I am developing a Java desktop application where I have many caches, such as object pools, cached JPanels ...etc.
Example:
When a user switches from one Panel to another, I don't destroy the previous one in case the user switches back.
But, The application memory consumption might get high while the system is in desperate need of these memory resources that I am consuming not so justifiably...
In an iOS application, I would release these in "applicationDidReceiveMemoryWarning" method. But in Java... ?
So, When is it a good time to release cached objects in Java?
Caching often isn't a good idea in Java - creating new objects is usually much cheaper than you think, and often results in better performance than keeping objects cached "just in case". Having a lot of long-lived objects around is bad for GC performance and also can put considerable pressure on processor caches.

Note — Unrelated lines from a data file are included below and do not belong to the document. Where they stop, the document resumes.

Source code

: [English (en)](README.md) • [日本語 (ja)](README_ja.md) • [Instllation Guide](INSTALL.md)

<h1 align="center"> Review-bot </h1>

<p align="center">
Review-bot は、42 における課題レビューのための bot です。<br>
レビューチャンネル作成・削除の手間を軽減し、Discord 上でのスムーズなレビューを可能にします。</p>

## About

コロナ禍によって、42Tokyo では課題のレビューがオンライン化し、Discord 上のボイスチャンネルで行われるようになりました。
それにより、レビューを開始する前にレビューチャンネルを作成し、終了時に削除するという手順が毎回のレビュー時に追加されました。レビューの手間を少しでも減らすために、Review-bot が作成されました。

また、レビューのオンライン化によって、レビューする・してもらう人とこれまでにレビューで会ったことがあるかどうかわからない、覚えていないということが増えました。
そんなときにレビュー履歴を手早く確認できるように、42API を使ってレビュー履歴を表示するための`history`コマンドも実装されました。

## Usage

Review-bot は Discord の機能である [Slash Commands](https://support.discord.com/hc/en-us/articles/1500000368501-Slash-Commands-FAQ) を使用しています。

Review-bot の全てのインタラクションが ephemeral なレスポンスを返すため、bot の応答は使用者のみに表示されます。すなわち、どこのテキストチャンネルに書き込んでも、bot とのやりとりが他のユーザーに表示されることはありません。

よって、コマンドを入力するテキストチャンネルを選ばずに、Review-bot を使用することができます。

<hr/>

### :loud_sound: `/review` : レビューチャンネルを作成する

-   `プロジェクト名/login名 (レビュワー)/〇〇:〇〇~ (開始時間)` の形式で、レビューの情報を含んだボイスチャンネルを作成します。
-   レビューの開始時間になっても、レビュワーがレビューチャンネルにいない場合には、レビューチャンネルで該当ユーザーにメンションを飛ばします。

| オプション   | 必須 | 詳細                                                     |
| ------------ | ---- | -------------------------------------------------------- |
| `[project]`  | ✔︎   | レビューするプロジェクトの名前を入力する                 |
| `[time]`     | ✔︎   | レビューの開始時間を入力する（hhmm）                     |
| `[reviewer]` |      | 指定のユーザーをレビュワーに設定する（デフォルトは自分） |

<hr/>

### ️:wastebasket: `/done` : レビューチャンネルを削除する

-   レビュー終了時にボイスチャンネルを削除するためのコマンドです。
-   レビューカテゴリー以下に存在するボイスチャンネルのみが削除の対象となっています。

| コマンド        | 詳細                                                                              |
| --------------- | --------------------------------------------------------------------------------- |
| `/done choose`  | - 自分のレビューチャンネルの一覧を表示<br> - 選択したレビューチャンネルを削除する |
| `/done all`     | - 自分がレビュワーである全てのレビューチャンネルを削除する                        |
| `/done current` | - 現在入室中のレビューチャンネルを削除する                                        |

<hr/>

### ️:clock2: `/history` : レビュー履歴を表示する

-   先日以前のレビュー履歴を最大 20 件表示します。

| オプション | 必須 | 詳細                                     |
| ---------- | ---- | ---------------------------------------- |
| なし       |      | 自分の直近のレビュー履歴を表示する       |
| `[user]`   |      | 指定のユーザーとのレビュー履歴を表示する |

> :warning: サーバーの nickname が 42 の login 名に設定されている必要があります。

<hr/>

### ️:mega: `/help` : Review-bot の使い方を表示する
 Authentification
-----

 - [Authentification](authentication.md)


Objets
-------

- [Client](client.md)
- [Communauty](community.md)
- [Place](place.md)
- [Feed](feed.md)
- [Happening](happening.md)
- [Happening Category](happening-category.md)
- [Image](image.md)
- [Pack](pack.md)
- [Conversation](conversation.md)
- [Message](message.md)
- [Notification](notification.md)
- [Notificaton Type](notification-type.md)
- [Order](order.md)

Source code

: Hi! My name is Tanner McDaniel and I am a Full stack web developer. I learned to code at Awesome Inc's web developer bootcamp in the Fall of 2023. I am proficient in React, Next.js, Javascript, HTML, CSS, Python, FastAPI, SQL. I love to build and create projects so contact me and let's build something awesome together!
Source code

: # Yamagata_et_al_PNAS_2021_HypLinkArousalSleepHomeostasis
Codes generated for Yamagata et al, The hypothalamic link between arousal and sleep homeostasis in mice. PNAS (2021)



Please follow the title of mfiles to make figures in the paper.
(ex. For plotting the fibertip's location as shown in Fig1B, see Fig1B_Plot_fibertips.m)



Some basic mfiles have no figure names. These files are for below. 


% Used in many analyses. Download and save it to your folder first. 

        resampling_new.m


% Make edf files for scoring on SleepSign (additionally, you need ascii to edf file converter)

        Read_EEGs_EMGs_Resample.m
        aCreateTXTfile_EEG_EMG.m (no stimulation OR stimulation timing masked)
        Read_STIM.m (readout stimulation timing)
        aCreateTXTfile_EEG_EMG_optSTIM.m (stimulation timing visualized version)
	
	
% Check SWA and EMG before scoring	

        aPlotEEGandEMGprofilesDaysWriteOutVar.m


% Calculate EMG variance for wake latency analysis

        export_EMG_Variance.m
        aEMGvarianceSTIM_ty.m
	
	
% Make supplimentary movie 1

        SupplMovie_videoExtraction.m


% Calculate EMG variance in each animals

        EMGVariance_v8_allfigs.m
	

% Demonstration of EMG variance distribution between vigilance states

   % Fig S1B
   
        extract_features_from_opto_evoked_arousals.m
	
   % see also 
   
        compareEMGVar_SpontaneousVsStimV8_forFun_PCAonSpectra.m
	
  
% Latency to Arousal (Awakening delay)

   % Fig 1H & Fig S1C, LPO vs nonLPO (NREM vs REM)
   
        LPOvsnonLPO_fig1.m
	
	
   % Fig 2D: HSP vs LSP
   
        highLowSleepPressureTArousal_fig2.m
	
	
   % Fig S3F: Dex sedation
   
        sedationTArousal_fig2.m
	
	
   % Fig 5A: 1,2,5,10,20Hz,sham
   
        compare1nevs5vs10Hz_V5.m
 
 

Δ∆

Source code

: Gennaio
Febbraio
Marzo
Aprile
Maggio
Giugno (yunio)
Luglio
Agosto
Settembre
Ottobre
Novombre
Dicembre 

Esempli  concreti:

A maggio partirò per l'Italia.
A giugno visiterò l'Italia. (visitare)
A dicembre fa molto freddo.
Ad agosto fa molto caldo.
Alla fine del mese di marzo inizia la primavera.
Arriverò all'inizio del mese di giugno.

JPanels for example - are sufficiently lightweight that it's fine to create a completely new one whenever you need it.
If I were you, I'd cache as little as possible, and only do so when you've proved a substantial performance benefit from doing so.
Even if you do need to cache, consider using a cache that uses Soft References - this way the JVM will be able to clear items from the cache automatically if it needs to free up memory. This is simpler and safer than trying to roll your own caching strategy. You could use an existing Soft Reference cache implementation like Guava's CacheBuilder (thanks AlistairIsrael!).
Related
Should Java Objects be reused as often as it can be reused ? Or should we reuse it only when they are "heavyweight", ie have OS resources associated with it ?
All old articles on the internet talk about object reuse and object pooling as much as possible, but I have read recent articles that say new Object() is highly optimized now ( 10 instructions ) and Object reuse is not as big a deal as it used to be.
What is the current best practice and how are you people doing it ?
I let the garbage collector do that kind of deciding for me, the only time I've hit heap limit with freshly allocated objects was after running a buggy recursive algorithm for a couple of seconds which generated 3 * 27 * 27... new objects as fast as it could.
Do what's best for readability and encapsulation. Sometimes reusing objects may be useful, but generally you shouldn't worry about it.
If you use them very intensively and the construction is costly, you should try to reuse them as much as you can.
If your objects are very small, and cheap to create ( like Object ) you should create new ones.
For instance connections database are pooled because the cost of creating a new one is higher than those of creating .. mmhh new Integer for instance.
So the answer to your question is, reuse when they are heavy AND are used often ( it is not worth to pool a 3 mb object that is only used twice )
Edit:
Additionally, this item from Effective Java:Favor Immutability is worth reading and may apply to your situation.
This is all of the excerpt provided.